*** Block opens ***

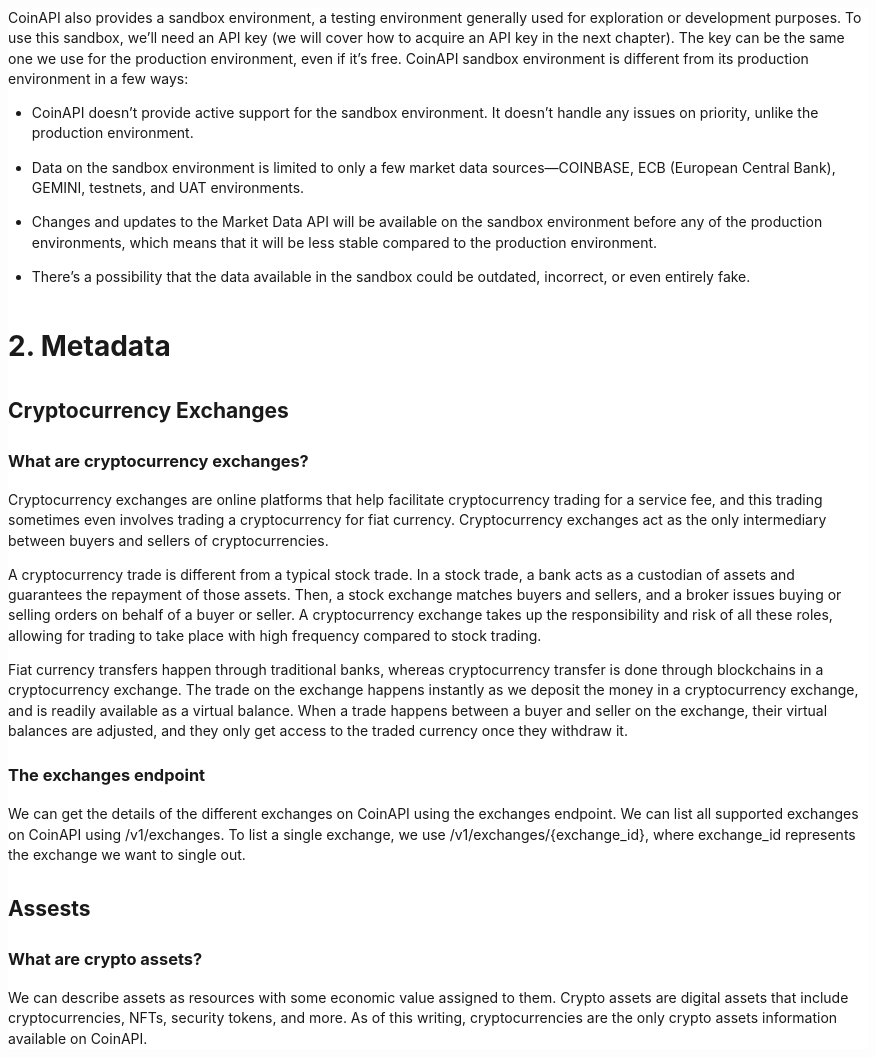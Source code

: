 CoinAPI also provides a sandbox environment, a testing environment generally used for exploration or development purposes. To use this sandbox, we’ll need an API key (we will cover how to acquire an API key in the next chapter). The key can be the same one we use for the production environment, even if it’s free. CoinAPI sandbox environment is different from its production environment in a few ways:

* CoinAPI doesn’t provide active support for the sandbox environment. It doesn’t handle any issues on priority, unlike the production environment.

* Data on the sandbox environment is limited to only a few market data sources—COINBASE, ECB (European Central Bank), GEMINI, testnets, and UAT environments.

* Changes and updates to the Market Data API will be available on the sandbox environment before any of the production environments, which means that it will be less stable compared to the production environment.

* There’s a possibility that the data available in the sandbox could be outdated, incorrect, or even entirely fake.

# 2. Metadata

## Cryptocurrency Exchanges

### What are cryptocurrency exchanges?

Cryptocurrency exchanges are online platforms that help facilitate cryptocurrency trading for a service fee, and this trading sometimes even involves trading a cryptocurrency for fiat currency. Cryptocurrency exchanges act as the only intermediary between buyers and sellers of cryptocurrencies.

A cryptocurrency trade is different from a typical stock trade. In a stock trade, a bank acts as a custodian of assets and guarantees the repayment of those assets. Then, a stock exchange matches buyers and sellers, and a broker issues buying or selling orders on behalf of a buyer or seller. A cryptocurrency exchange takes up the responsibility and risk of all these roles, allowing for trading to take place with high frequency compared to stock trading.

Fiat currency transfers happen through traditional banks, whereas cryptocurrency transfer is done through blockchains in a cryptocurrency exchange. The trade on the exchange happens instantly as we deposit the money in a cryptocurrency exchange, and is readily available as a virtual balance. When a trade happens between a buyer and seller on the exchange, their virtual balances are adjusted, and they only get access to the traded currency once they withdraw it.

### The exchanges endpoint

We can get the details of the different exchanges on CoinAPI using the exchanges endpoint. We can list all supported exchanges on CoinAPI using /v1/exchanges. To list a single exchange, we use /v1/exchanges/{exchange_id}, where exchange_id represents the exchange we want to single out.

## Assests

### What are crypto assets?

We can describe assets as resources with some economic value assigned to them. Crypto assets are digital assets that include cryptocurrencies, NFTs, security tokens, and more. As of this writing, cryptocurrencies are the only crypto assets information available on CoinAPI.

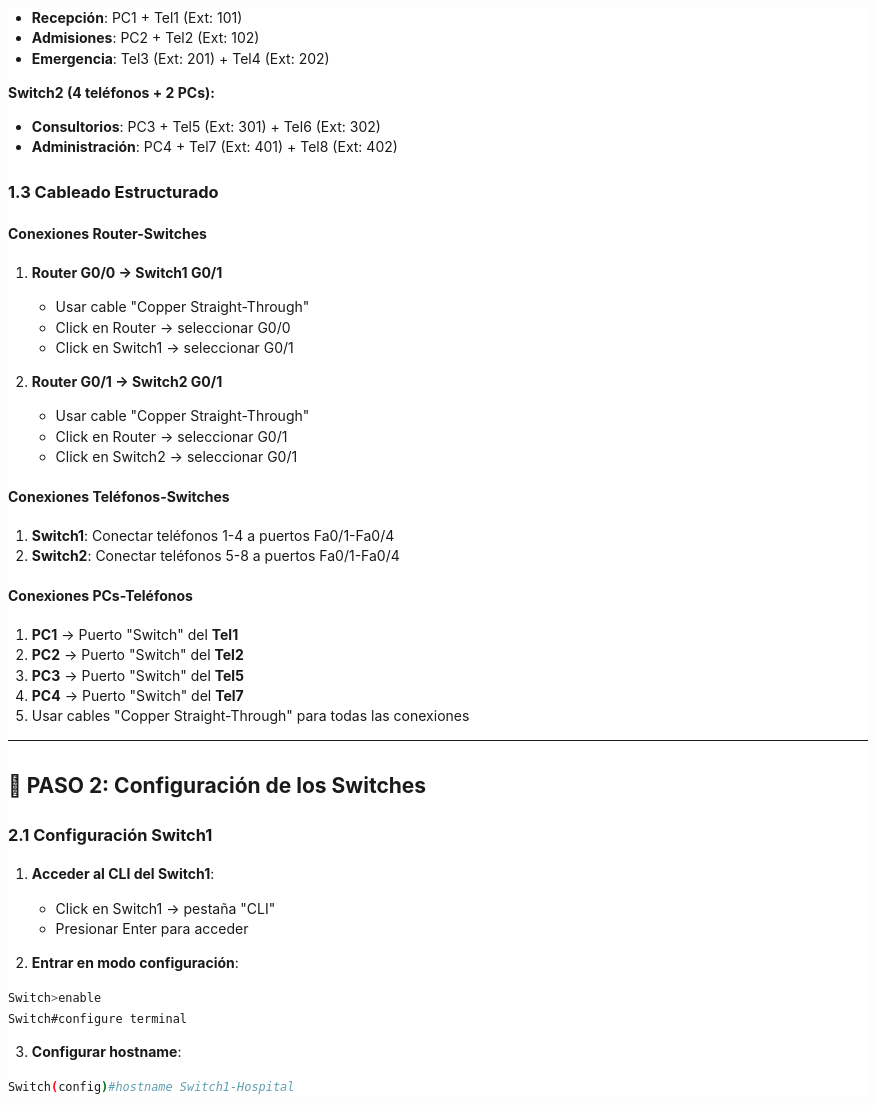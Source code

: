- **Recepción**: PC1 + Tel1 (Ext: 101)
- **Admisiones**: PC2 + Tel2 (Ext: 102)
- **Emergencia**: Tel3 (Ext: 201) + Tel4 (Ext: 202)

**Switch2 (4 teléfonos + 2 PCs):**

- **Consultorios**: PC3 + Tel5 (Ext: 301) + Tel6 (Ext: 302)
- **Administración**: PC4 + Tel7 (Ext: 401) + Tel8 (Ext: 402)

### 1.3 Cableado Estructurado

#### Conexiones Router-Switches

1. **Router G0/0 → Switch1 G0/1**
   - Usar cable "Copper Straight-Through"
   - Click en Router → seleccionar G0/0
   - Click en Switch1 → seleccionar G0/1

2. **Router G0/1 → Switch2 G0/1**
   - Usar cable "Copper Straight-Through"
   - Click en Router → seleccionar G0/1
   - Click en Switch2 → seleccionar G0/1

#### Conexiones Teléfonos-Switches

1. **Switch1**: Conectar teléfonos 1-4 a puertos Fa0/1-Fa0/4
2. **Switch2**: Conectar teléfonos 5-8 a puertos Fa0/1-Fa0/4

#### Conexiones PCs-Teléfonos

1. **PC1** → Puerto "Switch" del **Tel1**
2. **PC2** → Puerto "Switch" del **Tel2**
3. **PC3** → Puerto "Switch" del **Tel5**
4. **PC4** → Puerto "Switch" del **Tel7**
5. Usar cables "Copper Straight-Through" para todas las conexiones

---

## 🔧 PASO 2: Configuración de los Switches

### 2.1 Configuración Switch1

1. **Acceder al CLI del Switch1**:
   - Click en Switch1 → pestaña "CLI"
   - Presionar Enter para acceder

2. **Entrar en modo configuración**:

```bash
Switch>enable
Switch#configure terminal
```

3. **Configurar hostname**:

```bash
Switch(config)#hostname Switch1-Hospital
```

*** Block closes ***

## TASK ITEM
An exact, picture-free copy of the listing above is the goal; write it out now.

## RESPONSE BELOW
Source code

: CoinAPI also provides a sandbox environment, a testing environment generally used for exploration or development purposes. To use this sandbox, we’ll need an API key (we will cover how to acquire an API key in the next chapter). The key can be the same one we use for the production environment, even if it’s free. CoinAPI sandbox environment is different from its production environment in a few ways:

* CoinAPI doesn’t provide active support for the sandbox environment. It doesn’t handle any issues on priority, unlike the production environment.

* Data on the sandbox environment is limited to only a few market data sources—COINBASE, ECB (European Central Bank), GEMINI, testnets, and UAT environments.

* Changes and updates to the Market Data API will be available on the sandbox environment before any of the production environments, which means that it will be less stable compared to the production environment.

* There’s a possibility that the data available in the sandbox could be outdated, incorrect, or even entirely fake.

# 2. Metadata

## Cryptocurrency Exchanges

### What are cryptocurrency exchanges?

Cryptocurrency exchanges are online platforms that help facilitate cryptocurrency trading for a service fee, and this trading sometimes even involves trading a cryptocurrency for fiat currency. Cryptocurrency exchanges act as the only intermediary between buyers and sellers of cryptocurrencies.

A cryptocurrency trade is different from a typical stock trade. In a stock trade, a bank acts as a custodian of assets and guarantees the repayment of those assets. Then, a stock exchange matches buyers and sellers, and a broker issues buying or selling orders on behalf of a buyer or seller. A cryptocurrency exchange takes up the responsibility and risk of all these roles, allowing for trading to take place with high frequency compared to stock trading.

Fiat currency transfers happen through traditional banks, whereas cryptocurrency transfer is done through blockchains in a cryptocurrency exchange. The trade on the exchange happens instantly as we deposit the money in a cryptocurrency exchange, and is readily available as a virtual balance. When a trade happens between a buyer and seller on the exchange, their virtual balances are adjusted, and they only get access to the traded currency once they withdraw it.

### The exchanges endpoint

We can get the details of the different exchanges on CoinAPI using the exchanges endpoint. We can list all supported exchanges on CoinAPI using /v1/exchanges. To list a single exchange, we use /v1/exchanges/{exchange_id}, where exchange_id represents the exchange we want to single out.

## Assests

### What are crypto assets?

We can describe assets as resources with some economic value assigned to them. Crypto assets are digital assets that include cryptocurrencies, NFTs, security tokens, and more. As of this writing, cryptocurrencies are the only crypto assets information available on CoinAPI.

Source code

:- **Recepción**: PC1 + Tel1 (Ext: 101)
- **Admisiones**: PC2 + Tel2 (Ext: 102)
- **Emergencia**: Tel3 (Ext: 201) + Tel4 (Ext: 202)

**Switch2 (4 teléfonos + 2 PCs):**

- **Consultorios**: PC3 + Tel5 (Ext: 301) + Tel6 (Ext: 302)
- **Administración**: PC4 + Tel7 (Ext: 401) + Tel8 (Ext: 402)

### 1.3 Cableado Estructurado

#### Conexiones Router-Switches

1. **Router G0/0 → Switch1 G0/1**
   - Usar cable "Copper Straight-Through"
   - Click en Router → seleccionar G0/0
   - Click en Switch1 → seleccionar G0/1

2. **Router G0/1 → Switch2 G0/1**
   - Usar cable "Copper Straight-Through"
   - Click en Router → seleccionar G0/1
   - Click en Switch2 → seleccionar G0/1

#### Conexiones Teléfonos-Switches

1. **Switch1**: Conectar teléfonos 1-4 a puertos Fa0/1-Fa0/4
2. **Switch2**: Conectar teléfonos 5-8 a puertos Fa0/1-Fa0/4

#### Conexiones PCs-Teléfonos

1. **PC1** → Puerto "Switch" del **Tel1**
2. **PC2** → Puerto "Switch" del **Tel2**
3. **PC3** → Puerto "Switch" del **Tel5**
4. **PC4** → Puerto "Switch" del **Tel7**
5. Usar cables "Copper Straight-Through" para todas las conexiones

---

## 🔧 PASO 2: Configuración de los Switches

### 2.1 Configuración Switch1

1. **Acceder al CLI del Switch1**:
   - Click en Switch1 → pestaña "CLI"
   - Presionar Enter para acceder

2. **Entrar en modo configuración**:

```bash
Switch>enable
Switch#configure terminal
```

3. **Configurar hostname**:

```bash
Switch(config)#hostname Switch1-Hospital
```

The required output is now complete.